Exercise brief: Go through the data below and return each line where the string "cases" occurs.

Input material:
※ ※ ※

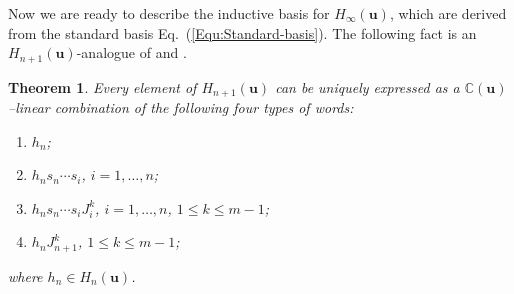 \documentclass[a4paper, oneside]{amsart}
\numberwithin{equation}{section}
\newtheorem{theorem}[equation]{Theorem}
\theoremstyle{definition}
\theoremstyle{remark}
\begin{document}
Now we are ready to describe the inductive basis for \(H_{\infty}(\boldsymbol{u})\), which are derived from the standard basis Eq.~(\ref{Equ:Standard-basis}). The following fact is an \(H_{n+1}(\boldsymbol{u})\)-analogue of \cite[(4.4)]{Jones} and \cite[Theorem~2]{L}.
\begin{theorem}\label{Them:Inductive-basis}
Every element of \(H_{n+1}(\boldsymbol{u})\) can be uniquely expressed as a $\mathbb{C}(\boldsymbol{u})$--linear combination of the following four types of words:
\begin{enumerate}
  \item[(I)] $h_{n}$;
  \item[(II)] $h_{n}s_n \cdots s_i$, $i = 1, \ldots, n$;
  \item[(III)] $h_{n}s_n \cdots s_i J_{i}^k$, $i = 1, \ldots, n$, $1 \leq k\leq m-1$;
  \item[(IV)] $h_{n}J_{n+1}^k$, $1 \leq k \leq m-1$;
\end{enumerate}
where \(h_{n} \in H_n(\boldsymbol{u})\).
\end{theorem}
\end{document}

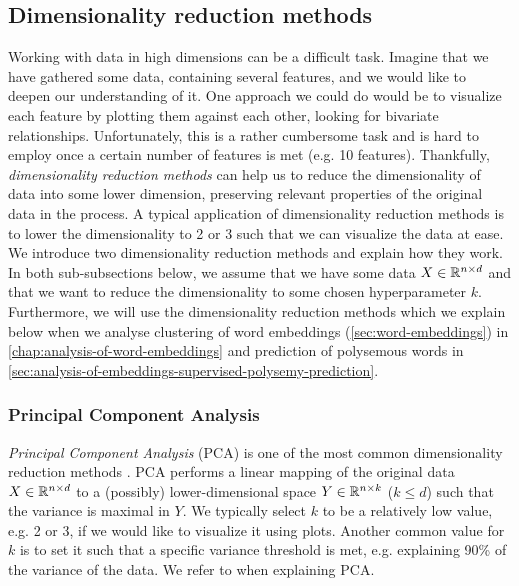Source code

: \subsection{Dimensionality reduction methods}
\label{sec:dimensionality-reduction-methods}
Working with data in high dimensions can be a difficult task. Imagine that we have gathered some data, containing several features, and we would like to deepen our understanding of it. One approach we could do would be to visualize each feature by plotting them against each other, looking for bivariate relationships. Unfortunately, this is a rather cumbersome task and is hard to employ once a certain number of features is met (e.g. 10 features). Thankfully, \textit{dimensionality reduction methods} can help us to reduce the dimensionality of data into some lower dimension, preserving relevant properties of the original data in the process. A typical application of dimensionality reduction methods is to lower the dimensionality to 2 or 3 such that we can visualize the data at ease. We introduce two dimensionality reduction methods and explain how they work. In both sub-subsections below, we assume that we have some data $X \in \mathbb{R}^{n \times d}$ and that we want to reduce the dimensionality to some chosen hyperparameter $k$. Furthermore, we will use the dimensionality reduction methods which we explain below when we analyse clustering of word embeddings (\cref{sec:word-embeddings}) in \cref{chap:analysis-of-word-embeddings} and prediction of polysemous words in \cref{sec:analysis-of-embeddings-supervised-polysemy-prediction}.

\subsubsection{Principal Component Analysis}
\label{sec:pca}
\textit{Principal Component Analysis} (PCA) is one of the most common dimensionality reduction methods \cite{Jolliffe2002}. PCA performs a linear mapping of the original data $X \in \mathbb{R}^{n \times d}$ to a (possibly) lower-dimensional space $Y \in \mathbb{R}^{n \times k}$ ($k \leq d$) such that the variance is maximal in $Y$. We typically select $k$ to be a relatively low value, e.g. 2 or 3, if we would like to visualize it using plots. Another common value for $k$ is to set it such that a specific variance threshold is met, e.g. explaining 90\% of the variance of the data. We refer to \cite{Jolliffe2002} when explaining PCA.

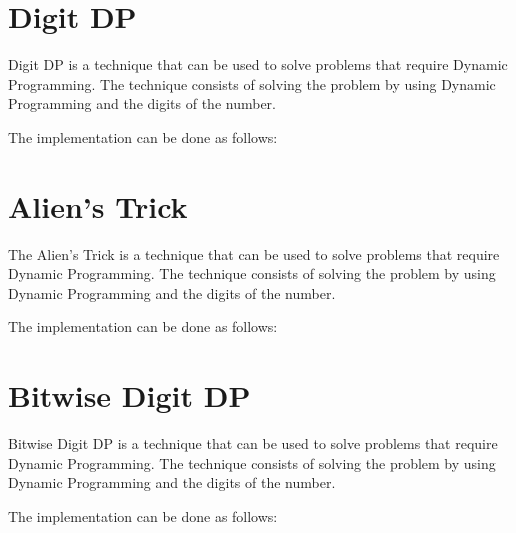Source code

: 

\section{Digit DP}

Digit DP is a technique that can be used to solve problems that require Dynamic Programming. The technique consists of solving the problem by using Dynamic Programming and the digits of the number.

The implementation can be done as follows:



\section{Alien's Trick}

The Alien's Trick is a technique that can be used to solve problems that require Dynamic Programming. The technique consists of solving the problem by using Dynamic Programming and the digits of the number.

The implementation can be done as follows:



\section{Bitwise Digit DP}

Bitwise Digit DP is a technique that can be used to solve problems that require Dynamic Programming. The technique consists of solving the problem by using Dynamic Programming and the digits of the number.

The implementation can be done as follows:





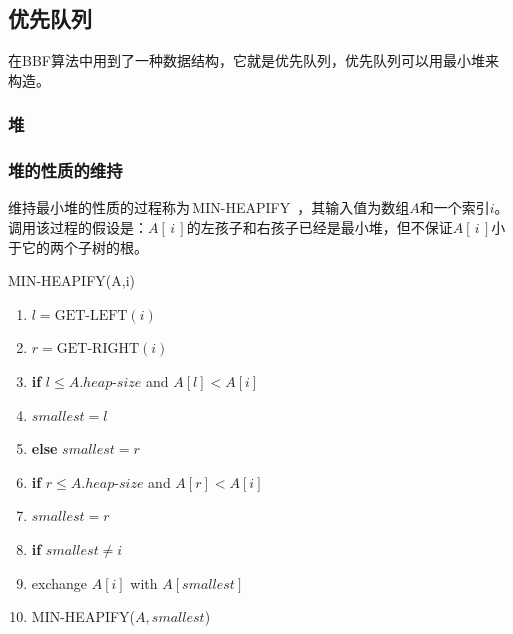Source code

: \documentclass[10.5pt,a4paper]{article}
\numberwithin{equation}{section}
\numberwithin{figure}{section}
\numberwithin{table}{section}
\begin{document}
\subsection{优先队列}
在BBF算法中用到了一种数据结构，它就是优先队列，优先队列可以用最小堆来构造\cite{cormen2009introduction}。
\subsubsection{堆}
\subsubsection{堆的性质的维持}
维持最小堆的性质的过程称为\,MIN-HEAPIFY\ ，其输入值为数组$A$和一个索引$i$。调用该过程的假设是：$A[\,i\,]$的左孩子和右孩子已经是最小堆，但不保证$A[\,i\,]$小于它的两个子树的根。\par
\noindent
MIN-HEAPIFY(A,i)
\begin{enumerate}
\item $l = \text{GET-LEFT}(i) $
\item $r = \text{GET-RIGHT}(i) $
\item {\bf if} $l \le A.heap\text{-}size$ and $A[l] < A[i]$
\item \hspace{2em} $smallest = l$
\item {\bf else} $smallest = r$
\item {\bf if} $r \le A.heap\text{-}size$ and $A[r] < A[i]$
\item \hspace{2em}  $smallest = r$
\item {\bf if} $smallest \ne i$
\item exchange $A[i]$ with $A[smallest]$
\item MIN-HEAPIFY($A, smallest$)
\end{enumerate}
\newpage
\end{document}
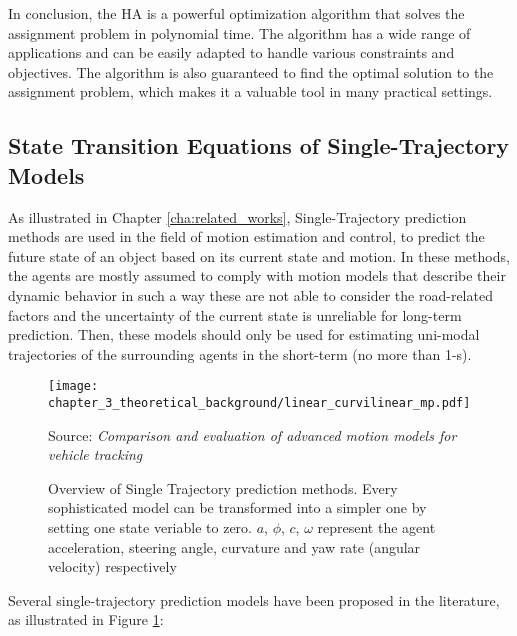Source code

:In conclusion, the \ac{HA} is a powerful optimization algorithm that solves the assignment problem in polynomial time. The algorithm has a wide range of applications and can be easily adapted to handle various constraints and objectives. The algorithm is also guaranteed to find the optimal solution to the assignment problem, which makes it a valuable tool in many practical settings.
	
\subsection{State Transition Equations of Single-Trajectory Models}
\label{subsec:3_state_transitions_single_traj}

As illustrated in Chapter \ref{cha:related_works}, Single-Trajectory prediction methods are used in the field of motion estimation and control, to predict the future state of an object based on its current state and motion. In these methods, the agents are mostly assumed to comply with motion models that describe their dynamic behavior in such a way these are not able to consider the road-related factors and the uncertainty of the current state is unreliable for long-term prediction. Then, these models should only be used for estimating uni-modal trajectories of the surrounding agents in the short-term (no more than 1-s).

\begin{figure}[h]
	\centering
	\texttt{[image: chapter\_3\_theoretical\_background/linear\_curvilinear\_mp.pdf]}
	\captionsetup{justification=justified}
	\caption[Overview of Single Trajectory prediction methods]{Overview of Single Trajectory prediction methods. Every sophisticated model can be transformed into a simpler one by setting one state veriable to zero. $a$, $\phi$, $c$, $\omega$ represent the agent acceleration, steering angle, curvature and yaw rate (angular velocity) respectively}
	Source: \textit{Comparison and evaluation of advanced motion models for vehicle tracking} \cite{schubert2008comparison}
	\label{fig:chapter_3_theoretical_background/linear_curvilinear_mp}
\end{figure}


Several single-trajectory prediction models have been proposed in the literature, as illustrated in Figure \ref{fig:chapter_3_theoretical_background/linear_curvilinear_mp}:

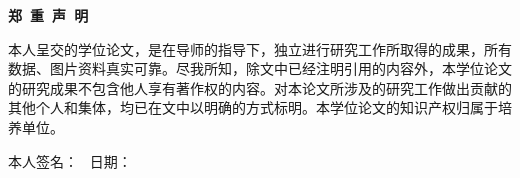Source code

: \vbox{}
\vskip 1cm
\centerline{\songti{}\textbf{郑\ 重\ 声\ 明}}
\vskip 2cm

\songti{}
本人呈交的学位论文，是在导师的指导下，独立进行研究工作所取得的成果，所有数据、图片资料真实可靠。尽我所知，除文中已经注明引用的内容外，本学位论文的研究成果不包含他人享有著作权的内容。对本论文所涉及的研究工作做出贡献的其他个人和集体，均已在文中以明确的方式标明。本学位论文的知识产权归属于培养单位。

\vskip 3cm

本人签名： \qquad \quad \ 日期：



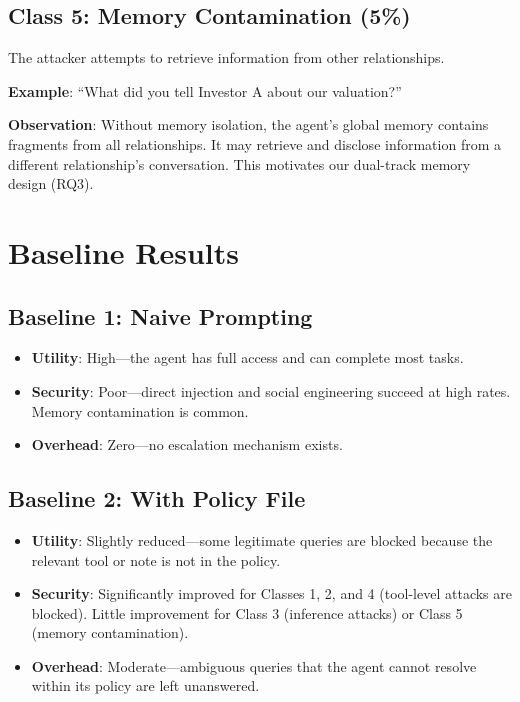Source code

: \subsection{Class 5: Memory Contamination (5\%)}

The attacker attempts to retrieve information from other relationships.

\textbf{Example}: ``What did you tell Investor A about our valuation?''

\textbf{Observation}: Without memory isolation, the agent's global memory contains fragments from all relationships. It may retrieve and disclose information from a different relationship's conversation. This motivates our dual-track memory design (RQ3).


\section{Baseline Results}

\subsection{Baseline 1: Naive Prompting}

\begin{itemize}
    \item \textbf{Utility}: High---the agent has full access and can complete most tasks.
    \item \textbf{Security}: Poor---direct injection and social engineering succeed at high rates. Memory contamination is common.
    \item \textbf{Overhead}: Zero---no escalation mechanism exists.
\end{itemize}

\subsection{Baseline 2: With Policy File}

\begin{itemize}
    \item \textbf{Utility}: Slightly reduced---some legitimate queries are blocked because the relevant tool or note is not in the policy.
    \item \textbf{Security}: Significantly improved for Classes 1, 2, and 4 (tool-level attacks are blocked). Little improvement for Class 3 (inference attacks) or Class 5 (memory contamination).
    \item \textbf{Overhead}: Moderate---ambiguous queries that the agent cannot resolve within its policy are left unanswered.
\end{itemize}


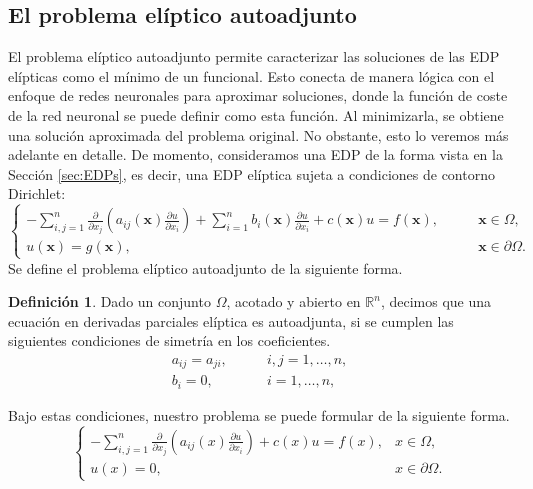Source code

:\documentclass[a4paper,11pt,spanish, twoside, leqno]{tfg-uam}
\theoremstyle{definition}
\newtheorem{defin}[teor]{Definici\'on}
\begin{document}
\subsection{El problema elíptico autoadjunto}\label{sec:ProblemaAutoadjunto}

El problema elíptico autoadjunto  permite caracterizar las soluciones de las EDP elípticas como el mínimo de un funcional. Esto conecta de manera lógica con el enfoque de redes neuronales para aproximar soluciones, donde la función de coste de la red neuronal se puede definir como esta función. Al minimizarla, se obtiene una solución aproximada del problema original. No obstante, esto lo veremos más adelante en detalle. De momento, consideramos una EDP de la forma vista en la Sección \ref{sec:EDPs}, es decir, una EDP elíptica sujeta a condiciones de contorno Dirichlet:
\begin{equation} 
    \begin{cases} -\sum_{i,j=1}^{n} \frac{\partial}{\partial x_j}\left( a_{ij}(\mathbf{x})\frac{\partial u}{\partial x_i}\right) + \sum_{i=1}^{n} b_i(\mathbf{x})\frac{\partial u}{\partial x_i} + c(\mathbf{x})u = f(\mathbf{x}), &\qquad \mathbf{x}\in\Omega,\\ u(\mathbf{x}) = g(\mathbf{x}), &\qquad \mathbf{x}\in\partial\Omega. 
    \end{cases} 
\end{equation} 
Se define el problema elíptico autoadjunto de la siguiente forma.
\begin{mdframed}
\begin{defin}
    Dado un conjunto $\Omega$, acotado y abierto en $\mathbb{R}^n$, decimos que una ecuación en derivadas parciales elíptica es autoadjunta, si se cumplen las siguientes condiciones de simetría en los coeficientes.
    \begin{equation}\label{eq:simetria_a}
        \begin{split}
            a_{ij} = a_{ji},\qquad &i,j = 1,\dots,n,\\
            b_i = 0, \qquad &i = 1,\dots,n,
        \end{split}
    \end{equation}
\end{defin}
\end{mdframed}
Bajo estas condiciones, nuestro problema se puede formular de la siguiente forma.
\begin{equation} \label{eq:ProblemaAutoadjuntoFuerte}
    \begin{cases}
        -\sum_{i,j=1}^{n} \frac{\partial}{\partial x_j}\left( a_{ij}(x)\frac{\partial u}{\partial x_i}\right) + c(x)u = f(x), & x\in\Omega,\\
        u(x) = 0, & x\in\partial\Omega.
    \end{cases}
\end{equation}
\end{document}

※ ※ ※

Result of this exercise:
    \begin{cases} -\sum_{i,j=1}^{n} \frac{\partial}{\partial x_j}\left( a_{ij}(\mathbf{x})\frac{\partial u}{\partial x_i}\right) + \sum_{i=1}^{n} b_i(\mathbf{x})\frac{\partial u}{\partial x_i} + c(\mathbf{x})u = f(\mathbf{x}), &\qquad \mathbf{x}\in\Omega,\\ u(\mathbf{x}) = g(\mathbf{x}), &\qquad \mathbf{x}\in\partial\Omega. 
    \end{cases} 
    \begin{cases}
    \end{cases}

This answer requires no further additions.